WORK REQUEST »
Reproduce the whole listing, keeping each line as it is.

--------------------------------

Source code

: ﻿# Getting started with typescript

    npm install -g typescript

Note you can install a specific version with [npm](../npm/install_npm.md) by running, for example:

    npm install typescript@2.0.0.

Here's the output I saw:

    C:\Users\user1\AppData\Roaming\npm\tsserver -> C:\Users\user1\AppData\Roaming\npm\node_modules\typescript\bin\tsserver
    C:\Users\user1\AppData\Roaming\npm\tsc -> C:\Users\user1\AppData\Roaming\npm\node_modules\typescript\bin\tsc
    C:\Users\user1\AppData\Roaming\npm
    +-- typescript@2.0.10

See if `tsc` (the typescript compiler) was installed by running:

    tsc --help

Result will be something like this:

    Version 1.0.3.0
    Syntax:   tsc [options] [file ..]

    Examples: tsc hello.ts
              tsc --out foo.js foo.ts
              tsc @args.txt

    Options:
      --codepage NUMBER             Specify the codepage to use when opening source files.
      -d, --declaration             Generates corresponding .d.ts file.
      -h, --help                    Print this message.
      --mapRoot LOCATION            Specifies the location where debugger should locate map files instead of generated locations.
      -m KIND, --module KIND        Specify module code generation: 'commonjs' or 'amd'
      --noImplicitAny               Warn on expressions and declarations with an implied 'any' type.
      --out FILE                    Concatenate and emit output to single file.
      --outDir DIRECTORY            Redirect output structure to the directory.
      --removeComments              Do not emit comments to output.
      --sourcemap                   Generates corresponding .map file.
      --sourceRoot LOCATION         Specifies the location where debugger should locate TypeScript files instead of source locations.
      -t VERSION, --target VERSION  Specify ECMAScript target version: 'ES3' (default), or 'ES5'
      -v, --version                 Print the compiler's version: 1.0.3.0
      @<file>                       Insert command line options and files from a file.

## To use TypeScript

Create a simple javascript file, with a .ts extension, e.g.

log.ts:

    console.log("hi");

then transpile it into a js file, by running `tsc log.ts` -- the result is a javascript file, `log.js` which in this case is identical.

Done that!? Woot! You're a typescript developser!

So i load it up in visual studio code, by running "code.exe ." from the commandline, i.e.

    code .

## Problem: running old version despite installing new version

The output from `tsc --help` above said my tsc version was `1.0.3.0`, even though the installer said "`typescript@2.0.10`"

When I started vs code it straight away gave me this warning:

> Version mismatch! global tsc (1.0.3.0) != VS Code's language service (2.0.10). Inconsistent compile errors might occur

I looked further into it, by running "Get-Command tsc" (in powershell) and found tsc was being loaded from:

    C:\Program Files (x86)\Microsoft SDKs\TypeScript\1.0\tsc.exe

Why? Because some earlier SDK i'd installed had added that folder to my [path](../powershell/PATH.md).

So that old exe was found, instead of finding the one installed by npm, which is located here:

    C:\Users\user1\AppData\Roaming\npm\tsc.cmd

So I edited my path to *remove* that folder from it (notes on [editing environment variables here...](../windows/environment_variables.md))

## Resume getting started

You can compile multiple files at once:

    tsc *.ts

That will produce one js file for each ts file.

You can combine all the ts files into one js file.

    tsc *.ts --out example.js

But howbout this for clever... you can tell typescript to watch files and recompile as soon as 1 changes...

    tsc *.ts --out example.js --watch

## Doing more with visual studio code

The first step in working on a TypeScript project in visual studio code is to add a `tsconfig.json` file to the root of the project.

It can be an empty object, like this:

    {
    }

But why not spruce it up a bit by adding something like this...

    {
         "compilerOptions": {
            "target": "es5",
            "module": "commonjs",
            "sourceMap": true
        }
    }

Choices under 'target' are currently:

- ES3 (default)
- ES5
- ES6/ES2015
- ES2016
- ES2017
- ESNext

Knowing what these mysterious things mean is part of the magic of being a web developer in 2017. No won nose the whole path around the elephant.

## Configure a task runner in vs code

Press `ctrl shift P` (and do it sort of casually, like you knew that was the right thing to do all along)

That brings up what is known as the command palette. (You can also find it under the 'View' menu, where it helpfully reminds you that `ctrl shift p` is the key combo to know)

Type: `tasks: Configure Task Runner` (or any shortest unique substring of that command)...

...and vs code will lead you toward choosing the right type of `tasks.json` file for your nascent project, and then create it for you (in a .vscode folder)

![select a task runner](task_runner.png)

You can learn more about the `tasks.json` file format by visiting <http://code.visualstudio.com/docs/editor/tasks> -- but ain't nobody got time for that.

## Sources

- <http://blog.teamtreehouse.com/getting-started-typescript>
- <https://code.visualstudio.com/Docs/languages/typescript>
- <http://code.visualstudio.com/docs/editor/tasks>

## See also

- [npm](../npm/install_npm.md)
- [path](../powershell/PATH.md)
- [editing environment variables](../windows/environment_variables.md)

--------------------------------

EXERCISE RESULT »
Source code

: ﻿# Getting started with typescript

    npm install -g typescript

Note you can install a specific version with [npm](../npm/install_npm.md) by running, for example:

    npm install typescript@2.0.0.

Here's the output I saw:

    C:\Users\user1\AppData\Roaming\npm\tsserver -> C:\Users\user1\AppData\Roaming\npm\node_modules\typescript\bin\tsserver
    C:\Users\user1\AppData\Roaming\npm\tsc -> C:\Users\user1\AppData\Roaming\npm\node_modules\typescript\bin\tsc
    C:\Users\user1\AppData\Roaming\npm
    +-- typescript@2.0.10

See if `tsc` (the typescript compiler) was installed by running:

    tsc --help

Result will be something like this:

    Version 1.0.3.0
    Syntax:   tsc [options] [file ..]

    Examples: tsc hello.ts
              tsc --out foo.js foo.ts
              tsc @args.txt

    Options:
      --codepage NUMBER             Specify the codepage to use when opening source files.
      -d, --declaration             Generates corresponding .d.ts file.
      -h, --help                    Print this message.
      --mapRoot LOCATION            Specifies the location where debugger should locate map files instead of generated locations.
      -m KIND, --module KIND        Specify module code generation: 'commonjs' or 'amd'
      --noImplicitAny               Warn on expressions and declarations with an implied 'any' type.
      --out FILE                    Concatenate and emit output to single file.
      --outDir DIRECTORY            Redirect output structure to the directory.
      --removeComments              Do not emit comments to output.
      --sourcemap                   Generates corresponding .map file.
      --sourceRoot LOCATION         Specifies the location where debugger should locate TypeScript files instead of source locations.
      -t VERSION, --target VERSION  Specify ECMAScript target version: 'ES3' (default), or 'ES5'
      -v, --version                 Print the compiler's version: 1.0.3.0
      @<file>                       Insert command line options and files from a file.

## To use TypeScript

Create a simple javascript file, with a .ts extension, e.g.

log.ts:

    console.log("hi");

then transpile it into a js file, by running `tsc log.ts` -- the result is a javascript file, `log.js` which in this case is identical.

Done that!? Woot! You're a typescript developser!

So i load it up in visual studio code, by running "code.exe ." from the commandline, i.e.

    code .

## Problem: running old version despite installing new version

The output from `tsc --help` above said my tsc version was `1.0.3.0`, even though the installer said "`typescript@2.0.10`"

When I started vs code it straight away gave me this warning:

> Version mismatch! global tsc (1.0.3.0) != VS Code's language service (2.0.10). Inconsistent compile errors might occur

I looked further into it, by running "Get-Command tsc" (in powershell) and found tsc was being loaded from:

    C:\Program Files (x86)\Microsoft SDKs\TypeScript\1.0\tsc.exe

Why? Because some earlier SDK i'd installed had added that folder to my [path](../powershell/PATH.md).

So that old exe was found, instead of finding the one installed by npm, which is located here:

    C:\Users\user1\AppData\Roaming\npm\tsc.cmd

So I edited my path to *remove* that folder from it (notes on [editing environment variables here...](../windows/environment_variables.md))

## Resume getting started

You can compile multiple files at once:

    tsc *.ts

That will produce one js file for each ts file.

You can combine all the ts files into one js file.

    tsc *.ts --out example.js

But howbout this for clever... you can tell typescript to watch files and recompile as soon as 1 changes...

    tsc *.ts --out example.js --watch

## Doing more with visual studio code

The first step in working on a TypeScript project in visual studio code is to add a `tsconfig.json` file to the root of the project.

It can be an empty object, like this:

    {
    }

But why not spruce it up a bit by adding something like this...

    {
         "compilerOptions": {
            "target": "es5",
            "module": "commonjs",
            "sourceMap": true
        }
    }

Choices under 'target' are currently:

- ES3 (default)
- ES5
- ES6/ES2015
- ES2016
- ES2017
- ESNext

Knowing what these mysterious things mean is part of the magic of being a web developer in 2017. No won nose the whole path around the elephant.

## Configure a task runner in vs code

Press `ctrl shift P` (and do it sort of casually, like you knew that was the right thing to do all along)

That brings up what is known as the command palette. (You can also find it under the 'View' menu, where it helpfully reminds you that `ctrl shift p` is the key combo to know)

Type: `tasks: Configure Task Runner` (or any shortest unique substring of that command)...

...and vs code will lead you toward choosing the right type of `tasks.json` file for your nascent project, and then create it for you (in a .vscode folder)

![select a task runner](task_runner.png)

You can learn more about the `tasks.json` file format by visiting <http://code.visualstudio.com/docs/editor/tasks> -- but ain't nobody got time for that.

## Sources

- <http://blog.teamtreehouse.com/getting-started-typescript>
- <https://code.visualstudio.com/Docs/languages/typescript>
- <http://code.visualstudio.com/docs/editor/tasks>

## See also

- [npm](../npm/install_npm.md)
- [path](../powershell/PATH.md)
- [editing environment variables](../windows/environment_variables.md)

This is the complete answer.